Bulk Insert Throughput Issues

I have a question regarding the throughput of the _bulk inserting of
elasticsearch, running version 0.90.3 on ubuntu 13.04 64bit. I've done a
great deal of searching and have been hard pressed to find anything that
appropriately covers our needs.

Currently In our system we're looking to Index data at very high volumes,
currently we're looking at indexing, albeit an odd parent / child
relationship mapping
at https://gist.github.com/fidyeates/18cec7116926516bc033, under our
current traffic we're looking at around indexing 1,500 'details' documents
per second which equates to, on average, 12,000 documents per second needed
to be indexed, at around 2-3kb size on average per document, roughly giving
us a write rate of 30-40mb / second into elasticsearch,

Our elasticsearch deployment is currently 2 m1.large amazon EC2 instances,
configured with default configurations, 10 shards and 0 replicas. We are
also rotating keys daily and flushing data thats older then two weeks.

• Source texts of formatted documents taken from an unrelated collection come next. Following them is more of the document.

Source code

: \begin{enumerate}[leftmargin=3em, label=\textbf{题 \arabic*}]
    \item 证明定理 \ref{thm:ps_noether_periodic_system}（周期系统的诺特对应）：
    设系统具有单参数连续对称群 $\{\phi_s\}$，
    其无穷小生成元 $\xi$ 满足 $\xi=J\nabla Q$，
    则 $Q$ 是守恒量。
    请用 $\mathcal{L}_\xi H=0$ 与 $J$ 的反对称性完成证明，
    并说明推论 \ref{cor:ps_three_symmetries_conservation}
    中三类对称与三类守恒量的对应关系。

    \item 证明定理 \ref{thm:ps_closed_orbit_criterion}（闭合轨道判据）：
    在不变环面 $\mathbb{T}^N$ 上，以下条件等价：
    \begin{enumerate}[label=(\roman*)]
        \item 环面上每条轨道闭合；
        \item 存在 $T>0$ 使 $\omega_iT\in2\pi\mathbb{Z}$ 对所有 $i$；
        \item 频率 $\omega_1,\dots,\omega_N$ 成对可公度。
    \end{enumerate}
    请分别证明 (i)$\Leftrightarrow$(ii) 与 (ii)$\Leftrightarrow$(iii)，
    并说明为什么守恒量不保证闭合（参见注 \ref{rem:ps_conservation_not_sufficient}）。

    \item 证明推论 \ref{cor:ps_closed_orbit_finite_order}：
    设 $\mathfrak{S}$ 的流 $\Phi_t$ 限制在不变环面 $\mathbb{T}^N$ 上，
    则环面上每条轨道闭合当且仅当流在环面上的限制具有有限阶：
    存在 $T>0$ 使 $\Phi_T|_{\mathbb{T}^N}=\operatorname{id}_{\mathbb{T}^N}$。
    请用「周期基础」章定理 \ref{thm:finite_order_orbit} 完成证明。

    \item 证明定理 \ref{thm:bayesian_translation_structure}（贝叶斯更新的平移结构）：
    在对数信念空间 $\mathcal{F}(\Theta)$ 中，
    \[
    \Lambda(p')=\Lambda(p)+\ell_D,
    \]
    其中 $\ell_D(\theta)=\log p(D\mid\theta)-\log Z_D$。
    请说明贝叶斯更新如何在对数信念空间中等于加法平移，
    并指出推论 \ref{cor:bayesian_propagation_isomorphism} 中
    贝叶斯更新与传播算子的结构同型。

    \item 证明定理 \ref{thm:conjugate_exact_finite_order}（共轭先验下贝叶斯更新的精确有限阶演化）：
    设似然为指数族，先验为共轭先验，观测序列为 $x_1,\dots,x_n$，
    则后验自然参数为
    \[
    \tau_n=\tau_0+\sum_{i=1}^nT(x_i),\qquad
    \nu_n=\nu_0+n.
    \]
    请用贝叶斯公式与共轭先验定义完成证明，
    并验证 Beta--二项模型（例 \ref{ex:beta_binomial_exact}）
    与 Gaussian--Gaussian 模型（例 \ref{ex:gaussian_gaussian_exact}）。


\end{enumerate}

However, this does seem to be the capacity of this elasticsearch
deployment, i.e. we're waiting for long amounts of time on all the _bulk
calls (tested on bulk amounts from 500-10,000 documents), and we're
currently feeding in from 3 parallel threads with the calls evenly
distributed across the es nodes.

1.) Are there any good performance tweaks we can make to the cluster to
increase the amount of indexing throughput? I can understand if we have hit
the capacity of two m1.larges (2 core, 4ECU's, 7.5gb ram).

2.) This is all disregarding search performance, as we will also be wanting
to make queries on this data, can we expect to disrupt the _bulk
performance significantly by running queries on 'old' indexes?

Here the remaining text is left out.